The Abraham Initiatives released a survey in March, conducted through the Afkar Institute, that found that despite rising tensions, 83% of Arab employees and 72% of Jewish employees in shared workplaces reported good or very good relations. While many avoided discussing the October 7 massacre and the ensuing war — 60% of Arab employees and 48% of Jewish employees — those who did engage in these conversations overwhelmingly found them to be positive or neutral, with 86% of Arabs and 79% of Jews reporting such outcomes.

A third pillar is crisis management and emergency response, with the Abraham Initiatives’ efforts in this area greatly expanding since the onset of the war, especially in peripheral areas. The group has worked to bridge gaps in life-saving services, including policing, fire brigades, and those provided by the IDF’s Home Front Command and Defense Ministry. It has urged government bodies to provide mobile bomb shelters and deploy the Iron Dome system to protect unrecognized Bedouin villages and produced a series of Arabic-language videos on behalf of the Home Front Command for war-related emergencies including terror and rocket attacks.

“There is a psychological barrier for Arabs to even listen to the instructions of the army. Once they see soldiers, they say, ‘It’s not meant for us.’” Be’eri-Sulitzeanu said. “We discovered that if we take almost the same instructions again, with the Home Front Command in the back advising us, we can produce materials that are listened to and watched by the Arab population.”

Israeli security forces at the scene of an explosion in Ramle on September 12, 2024. (Avshalom Sassoni/ Flash90)

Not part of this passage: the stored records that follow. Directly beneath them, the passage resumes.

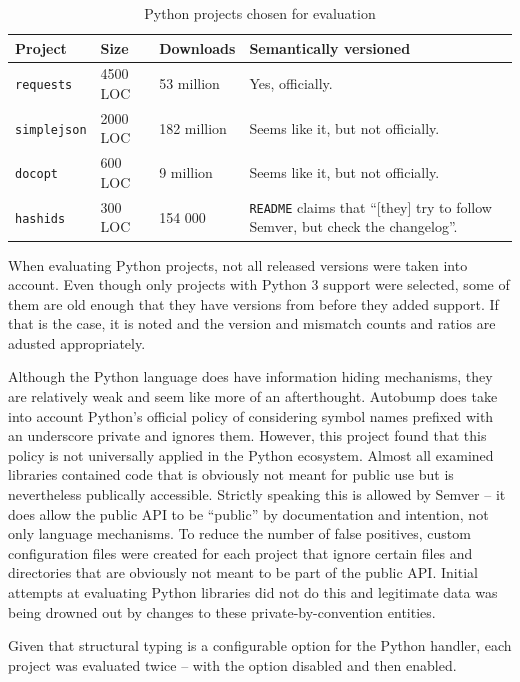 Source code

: \documentclass{l4proj}
\newcommand\genericstyle{\lstset{basicstyle=\ttm}}
\newcommand\codeinline[1]{{\genericstyle\lstinline!#1!}}
\begin{document}
\begin{table}[H]
\centering
\caption{Python projects chosen for evaluation}
\label{PythonProjectsForEvaluation}
\begin{tabular}{|l|l|l|p{10cm}|}
\hline
\textbf{Project} & \textbf{Size} & \textbf{Downloads} & \textbf{Semantically versioned} \\
\hline
\codeinline{requests} & 4500 LOC & 53 million & Yes, officially. \\
\codeinline{simplejson} & 2000 LOC & 182 million & Seems like it, but not officially. \\
\codeinline{docopt} & 600 LOC & 9 million & Seems like it, but not
officially. \\
\codeinline{hashids} & 300 LOC & 154 000 & \codeinline{README} claims
that ``[they] try to follow Semver, but check the changelog''. \\
\hline
\end{tabular}
\end{table}

When evaluating Python projects, not all released versions were taken
into account. Even though only projects with Python 3 support were
selected, some of them are old enough that they have versions from
before they added support. If that is the case, it is noted and the
version and mismatch counts and ratios are adusted appropriately.

Although the Python language does have information hiding mechanisms,
they are relatively weak and seem like more of an afterthought.
Autobump does take into account Python's official policy of
considering symbol names prefixed with an underscore private and
ignores them. However, this project found that this policy is not
universally applied in the Python ecosystem. Almost all examined
libraries contained code that is obviously not meant for public use
but is nevertheless publically accessible. Strictly speaking this is
allowed by Semver -- it does allow the public API to be ``public'' by
documentation and intention, not only language mechanisms. To reduce
the number of false positives, custom configuration files were created
for each project that ignore certain files and directories that are
obviously not meant to be part of the public API. Initial attempts at
evaluating Python libraries did not do this and legitimate data was
being drowned out by changes to these private-by-convention entities.

Given that structural typing is a configurable option for the Python
handler, each project was evaluated twice -- with the option disabled
and then enabled.
\end{document}
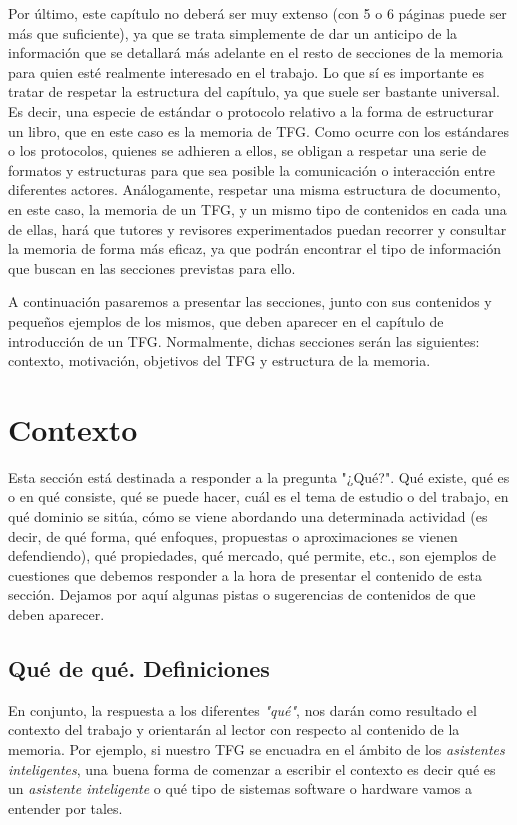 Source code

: Por último, este capítulo no deberá ser muy extenso (con 5 o 6 páginas puede ser más que suficiente), ya que se trata simplemente de dar un anticipo de la información que se detallará más adelante en el resto de secciones de la memoria para quien esté realmente interesado en el trabajo. Lo que sí es importante es tratar de respetar la estructura del capítulo, ya que suele ser bastante universal. Es decir, una especie de estándar o protocolo relativo a la forma de estructurar un libro, que en este caso es la memoria de TFG. Como ocurre con los estándares o los protocolos, quienes se adhieren a ellos, se obligan a respetar una serie de formatos y estructuras para que sea posible la comunicación o interacción entre diferentes actores. Análogamente, respetar una misma estructura de documento, en este caso, la memoria de un TFG, y un mismo tipo de contenidos en cada una de ellas, hará que tutores y revisores experimentados puedan recorrer y consultar la memoria de forma más eficaz, ya que podrán encontrar el tipo de información que buscan en las secciones previstas para ello.

A continuación pasaremos a presentar las secciones, junto con sus contenidos y pequeños ejemplos de los mismos, que deben aparecer en el capítulo de introducción de un TFG. Normalmente, dichas secciones serán las siguientes: contexto, motivación, objetivos del TFG y estructura de la memoria.

\section{Contexto}\label{Contexto}
Esta sección está destinada a responder a la pregunta "¿Qué?". Qué existe, qué es o en qué consiste, qué se puede hacer, cuál es el tema de estudio o del trabajo, en qué dominio se sitúa, cómo se viene abordando una determinada actividad (es decir, de qué forma, qué enfoques, propuestas o aproximaciones se vienen defendiendo), qué propiedades, qué mercado, qué permite, etc., son ejemplos de cuestiones que debemos responder a la hora de presentar el contenido de esta sección. Dejamos por aquí algunas pistas o sugerencias de contenidos de que deben aparecer.

\subsection{Qué de qué. Definiciones}

En conjunto, la respuesta a los diferentes \textit{"qué"}, nos darán como resultado el contexto del trabajo y orientarán al lector con respecto al contenido de la memoria. Por ejemplo, si nuestro TFG se encuadra en el ámbito de los \textit{asistentes inteligentes}, una buena forma de comenzar a escribir el contexto es decir qué es un \textit{asistente inteligente} o qué tipo de sistemas software o hardware vamos a entender por tales.

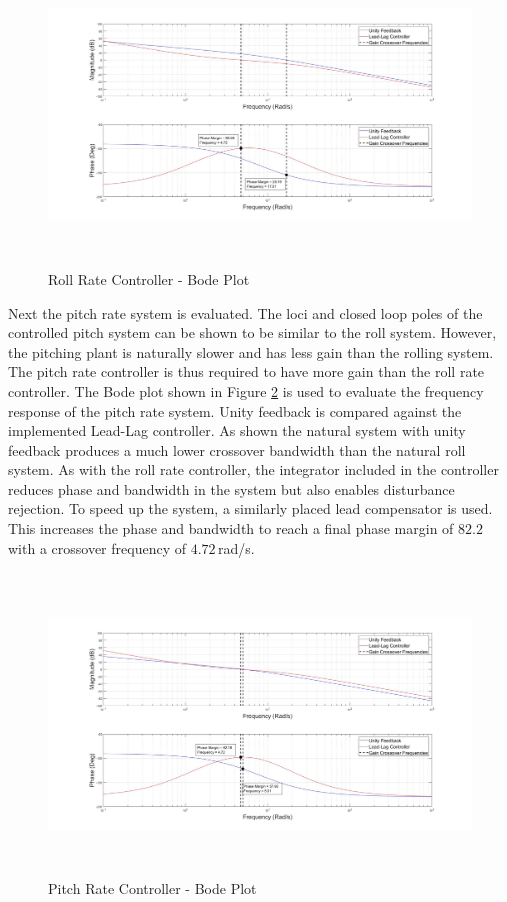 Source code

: 	\begin{figure}[H]
		\centering
		\includegraphics[height = 8cm]{../Design/Matlab/Controllers/roll_rate_bode.jpg}
		\caption{Roll Rate Controller -  Bode Plot}
		\label{IM_RollRateControlBode}
	\end{figure}
	
	Next the pitch rate system is evaluated. The loci and closed loop poles of the controlled pitch system can be shown to be similar to the roll system. However, the pitching plant is naturally slower and has less gain than the rolling system. The pitch rate controller is thus required to have more gain than the roll rate controller. The Bode plot shown in Figure \ref{IM_PitchRateControlBode} is used to evaluate the frequency response of the pitch rate system. Unity feedback is compared against the implemented Lead-Lag controller. As shown the natural system with unity feedback produces a much lower crossover bandwidth than the natural roll system. As with the roll rate controller, the integrator included in the controller reduces phase and bandwidth in the system but also enables disturbance rejection. To speed up the system, a similarly placed lead compensator is used. This increases the phase and bandwidth to reach a final phase margin of $82.2$\textdegree\,with a crossover frequency of $4.72$\,rad/s.
	
	\begin{figure}[H]
		\centering
		\includegraphics[height = 8cm]{../Design/Matlab/Controllers/pitch_rate_bode.jpg}
		\caption{Pitch Rate Controller -  Bode Plot}
		\label{IM_PitchRateControlBode}
	\end{figure}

Israel’s right-wing government and the professed antagonism of some of its members towards the notion of a shared society is not the only challenge facing the Abraham Initiatives. With Israeli society overwhelmed by multiple urgent issues, there is also little wherewithal or willingness to deal with anything else, Be’eri-Sulitzeanu said.

Another challenge is that attitudes have grown much more extreme. Feelings of solidarity between Jewish Israelis and Arab Israelis reflected in polls at the beginning of the war have since dissipated, he said.

“The rift between Jews and Arabs is drawing deeper and wider as the war drags on,” said Be’eri-Sulitzeanu.